Japan’s Kirin Holdings acquired New Belgium Brewing in November 2019 and merged it into its internationally known subsidiary Kirin Brewery Co., an integrated beverages company. Before its acquisition, New Belgium had grown into one of the largest independent craft breweries worldwide.
Molson Coors enters Canadian beer market with an eye on U.S. pioneer states
In the lead up to Canada’s recreational cannabis legalization in October 2018, Molson Coors was quick to partner with Hydropothecary Corporation, a Quebec-based cannabis company. In its February partnership announcement, Coors’ stated goal was “to pursue opportunities to develop non-alcoholic, cannabis-infused beverages for the Canadian market following legalization.”
Coors brewmaster Keith Villa, who laid the groundwork for the Big Beer corporation’s Blue Moon Brewing Company in 1995, partnered with Colorado cannabis extraction lab Ebbu to start Ceria Beverages. Ceria produces a line of infused drinks touting “the same onset time as alcohol, but with the alcohol content removed prior to THC infusion.”
Ceria still markets primarily in Canada today, but has been retailing in Colorado and California dispensaries since 2019.
Playing the long game
With their ability to source, process and distribute internationally, Big Beer can certainly afford to wait for full cannabis legalization across all 50 states before expanding its infused beverage market presence in America — all the while profiting from retail shipments to pioneer states like Vermont, Oregon and California.
While the number of states where recreational cannabis is still illegal continues to shrink, it’s safe to say that craft beer will continue to capture the lion’s share of U.S. infused beverage sales. Once cannabis is legalized at the federal level, and THC removed from its Schedule I classification under the Controlled Substances Act, this status quo is very likely to be upended by a Big Beer surge into the market.
Are legislators fighting for legalization on Capitol Hill?
In December of last year, the U.S. House of Representatives passed the Marijuana Opportunity Reinvestment and Expungement Act (MORE Act), a comprehensive legalization bill that included cannabis’ removal from the Controlled Substances Act and a pathway to expunge cannabis-related criminal records.

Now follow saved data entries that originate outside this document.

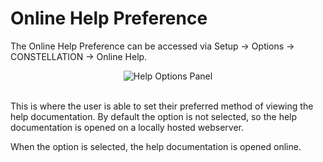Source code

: # Online Help Preference

The Online Help Preference can be accessed via Setup -> Options -> 
CONSTELLATION -> Online Help.

<div style="text-align: center">
<img src="../ext/docs/CoreHelp/src/au/gov/asd/tac/constellation/help/resources/helpPanel.png" alt="Help Options Panel" />
</div>

<br />

This is where the user is able to set their preferred method of viewing the help
documentation. By default the option is not selected, so the help documentation is
opened on a locally hosted webserver. 

When the option is selected, the help documentation is opened online. 


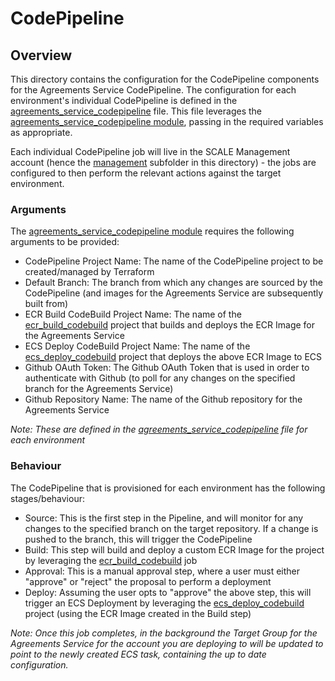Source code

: # CodePipeline

## Overview

This directory contains the configuration for the CodePipeline components for the Agreements Service CodePipeline.
The configuration for each environment's individual CodePipeline is defined in the [agreements_service_codepipeline](agreements_service_codepipeline.tf) file.
This file leverages the [agreements_service_codepipeline module](../modules/agreements_service_codepipeline), passing in the required variables as appropriate.

Each individual CodePipeline job will live in the SCALE Management account (hence the [management](./management) subfolder in this directory) - the jobs are configured
to then perform the relevant actions against the target environment.

### Arguments

The [agreements_service_codepipeline module](../modules/agreements_service_codepipeline) requires the following arguments to be provided:

- CodePipeline Project Name: The name of the CodePipeline project to be created/managed by Terraform
- Default Branch: The branch from which any changes are sourced by the CodePipeline (and images for the Agreements Service are subsequently built from)
- ECR Build CodeBuild Project Name: The name of the [ecr_build_codebuild](../codebuild) project that builds and deploys the ECR Image for the Agreements Service
- ECS Deploy CodeBuild Project Name: The name of the [ecs_deploy_codebuild](../codebuild) project that deploys the above ECR Image to ECS
- Github OAuth Token: The Github OAuth Token that is used in order to authenticate with Github (to poll for any changes on the specified branch for the Agreements Service)
- Github Repository Name: The name of the Github repository for the Agreements Service

_Note: These are defined in the [agreements_service_codepipeline](agreements_service_codepipeline.tf) file for each environment_

### Behaviour

The CodePipeline that is provisioned for each environment has the following stages/behaviour:
- Source: This is the first step in the Pipeline, and will monitor for any changes to the specified branch on the target repository. If a change is pushed to the
branch, this will trigger the CodePipeline
- Build: This step will build and deploy a custom ECR Image for the project by leveraging the [ecr_build_codebuild](../codebuild) job
- Approval: This is a manual approval step, where a user must either "approve" or "reject" the proposal to perform a deployment
- Deploy: Assuming the user opts to "approve" the above step, this will trigger an ECS Deployment by leveraging the [ecs_deploy_codebuild](../codebuild) project (using the
ECR Image created in the Build step)

_Note: Once this job completes, in the background the Target Group for the Agreements Service for the account you are deploying to will be updated
to point to the newly created ECS task, containing the up to date configuration._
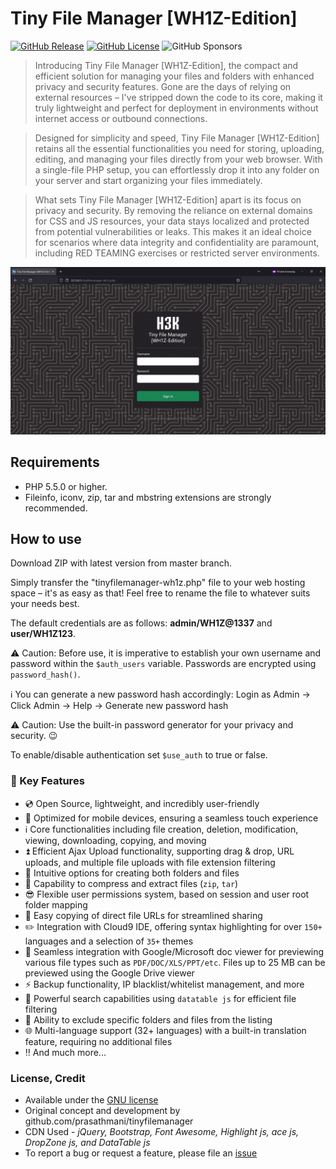 # Tiny File Manager [WH1Z-Edition]

[![GitHub Release](https://img.shields.io/github/release/PinoyWH1Z/tinyfilemanager-wh1z-edition.svg?style=flat-square)](https://github.com/PinoyWH1Z/tinyfilemanager-wh1z-edition/releases)
[![GitHub License](https://img.shields.io/github/license/PinoyWH1Z/tinyfilemanager-wh1z-edition.svg?style=flat-square)](https://github.com/PinoyWH1Z/tinyfilemanager-wh1z-edition/blob/master/LICENSE)
![GitHub Sponsors](https://img.shields.io/github/sponsors/PinoyWH1Z)

> Introducing Tiny File Manager [WH1Z-Edition], the compact and efficient solution for managing your files and folders with enhanced privacy and security features. Gone are the days of relying on external resources – I've stripped down the code to its core, making it truly lightweight and perfect for deployment in environments without internet access or outbound connections.

> Designed for simplicity and speed, Tiny File Manager [WH1Z-Edition] retains all the essential functionalities you need for storing, uploading, editing, and managing your files directly from your web browser. With a single-file PHP setup, you can effortlessly drop it into any folder on your server and start organizing your files immediately.

> What sets Tiny File Manager [WH1Z-Edition] apart is its focus on privacy and security. By removing the reliance on external domains for CSS and JS resources, your data stays localized and protected from potential vulnerabilities or leaks. This makes it an ideal choice for scenarios where data integrity and confidentiality are paramount, including RED TEAMING exercises or restricted server environments.

[![Tiny File Manager [WH1Z-Edition]](preview.gif)](preview.gif)

## Requirements

- PHP 5.5.0 or higher.
- Fileinfo, iconv, zip, tar and mbstring extensions are strongly recommended.

## How to use

Download ZIP with latest version from master branch.

Simply transfer the "tinyfilemanager-wh1z.php" file to your web hosting space – it's as easy as that! Feel free to rename the file to whatever suits your needs best.

The default credentials are as follows: **admin/WH1Z@1337** and **user/WH1Z123**.

:warning: Caution: Before use, it is imperative to establish your own username and password within the `$auth_users` variable. Passwords are encrypted using <code>password_hash()</code>. 

ℹ️ You can generate a new password hash accordingly: Login as Admin -> Click Admin -> Help -> Generate new password hash

:warning: Caution: Use the built-in password generator for your privacy and security. 😉

To enable/disable authentication set `$use_auth` to true or false.

### :loudspeaker: Key Features

- :cd: Open Source, lightweight, and incredibly user-friendly
- :iphone: Optimized for mobile devices, ensuring a seamless touch experience
- :information_source: Core functionalities including file creation, deletion, modification, viewing, downloading, copying, and moving
- :arrow_double_up: Efficient Ajax Upload functionality, supporting drag & drop, URL uploads, and multiple file uploads with file extension filtering
- :file_folder: Intuitive options for creating both folders and files
- :gift: Capability to compress and extract files (`zip`, `tar`)
- :sunglasses: Flexible user permissions system, based on session and user root folder mapping
- :floppy_disk: Easy copying of direct file URLs for streamlined sharing
- :pencil2: Integration with Cloud9 IDE, offering syntax highlighting for over `150+` languages and a selection of `35+` themes
- :page_facing_up: Seamless integration with Google/Microsoft doc viewer for previewing various file types such as `PDF/DOC/XLS/PPT/etc`. Files up to 25 MB can be previewed using the Google Drive viewer
- :zap: Backup functionality, IP blacklist/whitelist management, and more
- :mag_right: Powerful search capabilities using `datatable js` for efficient file filtering
- :file_folder: Ability to exclude specific folders and files from the listing
- :globe_with_meridians: Multi-language support (32+ languages) with a built-in translation feature, requiring no additional files
- :bangbang: And much more...

### <a name=license></a>License, Credit

- Available under the [GNU license](https://github.com/PinoyWH1Z/tinyfilemanager-wh1z-edition/blob/master/LICENSE)
- Original concept and development by github.com/prasathmani/tinyfilemanager
- CDN Used - _jQuery, Bootstrap, Font Awesome, Highlight js, ace js, DropZone js, and DataTable js_
- To report a bug or request a feature, please file an [issue](https://github.com/PinoyWH1Z/tinyfilemanager-wh1z-edition/issues)
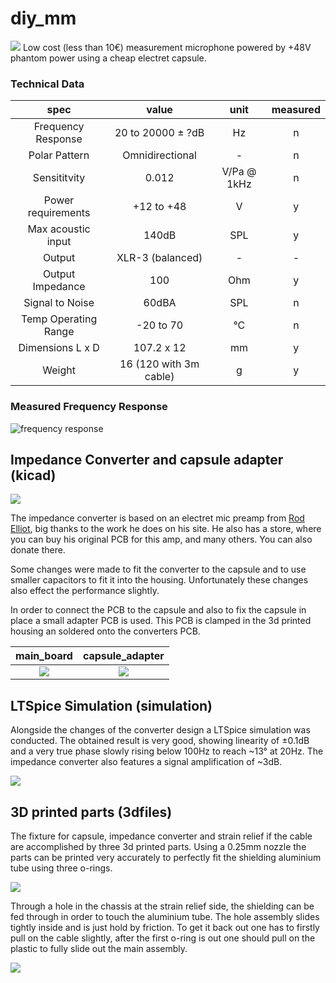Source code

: # diy_mm

![](./img/diy_mm.jpg)
Low cost (less than 10€) measurement microphone powered by +48V phantom power using a cheap electret capsule.
### Technical Data
| spec                  | value                 | unit          | measured  |
|:---------------------:|:---------------------:|:-------------:|:---------:|
| Frequency Response    | 20 to 20000 &pm; ?dB  | Hz            | n         |
| Polar Pattern         | Omnidirectional       | -             | n         |
| Sensititvity          | 0.012                 | V/Pa @ 1kHz   | n         |
| Power requirements    | +12 to +48            | V             | y         |
| Max acoustic input    | 140dB                 | SPL           | y         |
| Output                | XLR-3 (balanced)      | -             | -         |
| Output Impedance      | 100                   | Ohm           | y         |
| Signal to Noise       | 60dBA                 | SPL           | n         |
| Temp Operating Range  | -20 to 70             | °C            | n         |
| Dimensions L x D      | 107.2 x 12            | mm            | y         |
| Weight                | 16 (120 with 3m cable)| g             | y         |

### Measured Frequency Response

![frequency response](./img/fr_measured.jpg)



## Impedance Converter and capsule adapter (kicad)

![](./img/main_board_sch.jpg)

The impedance converter is based on an electret mic preamp from [Rod Elliot](https://sound-au.com), big thanks to the work he does on his site. He also has a store, where you can buy his original PCB for this amp, and many others. You can also donate there.  

Some changes were made to fit the converter to the capsule and to use smaller capacitors to fit it into the housing. Unfortunately these changes also effect the performance slightly.

In order to connect the PCB to the capsule and also to fix the capsule in place a small adapter PCB is used. This PCB is clamped in the 3d printed housing an soldered onto the converters PCB.

| main_board | capsule_adapter |
|:-----------------------------:|:----------------------------------:|
| ![](./img/main_board_pcb.jpg) | ![](./img/capsule_adapter_pcb.jpg) |

## LTSpice Simulation (simulation)

Alongside the changes of the converter design a LTSpice simulation was conducted. The obtained result is very good, showing linearity of &pm;0.1dB and a very true phase slowly rising below 100Hz to reach \~13&deg; at 20Hz. The impedance converter also features a signal amplification of \~3dB.

![](./img/freqresp.jpg)

## 3D printed parts (3dfiles)

The fixture for capsule, impedance converter and strain relief if the cable are accomplished by three 3d printed parts. Using a 0.25mm nozzle the parts can be printed very accurately to perfectly fit the shielding aluminium tube using three o-rings.

![](./img/3d_files.jpg)

Through a hole in the chassis at the strain relief side, the shielding can be fed through in order to touch the aluminium tube. The hole assembly slides tightly inside and is just hold by friction. To get it back out one has to firstly pull on the cable slightly, after the first o-ring is out one should pull on the plastic to fully slide out the main assembly.

![](./img/shield.jpg)
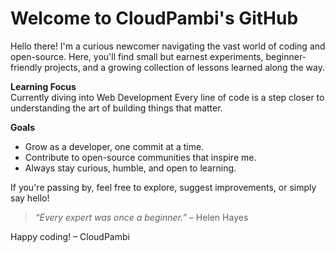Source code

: # Welcome to CloudPambi's GitHub

Hello there!
I'm a curious newcomer navigating the vast world of coding and open-source.
Here, you'll find small but earnest experiments, beginner-friendly projects, and a growing collection of lessons learned along the way.  

**Learning Focus**  
Currently diving into Web Development Every line of code is a step closer to understanding the art of building things that matter.  

**Goals**  
- Grow as a developer, one commit at a time.  
- Contribute to open-source communities that inspire me.  
- Always stay curious, humble, and open to learning.  

If you're passing by, feel free to explore, suggest improvements, or simply say hello!  

> _“Every expert was once a beginner.”_ – Helen Hayes  

Happy coding!
– CloudPambi
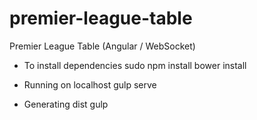 # premier-league-table
Premier League Table  (Angular / WebSocket)

- To install dependencies
sudo npm install
bower install

- Running on localhost
gulp serve

- Generating dist
gulp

The MORE Act is not the first bill of its kind to have been introduced to the House floor in recent years, but it is the first to go to a vote with Democrat majorities in the House and Senate. Given the Biden administration’s open stance on cannabis, the country could be closer than ever to full legalization across all 50 states.
In the event of full cannabis legalization in the U.S., Big Beer’s superior production, financing, advertising and logistical capabilities would very quickly establish its dominance in the infused beverages market. All things considered, only time, consumer loyalty and legislative reform will tell if craft beers can continue to outperform Big Beer in the cannabis niche.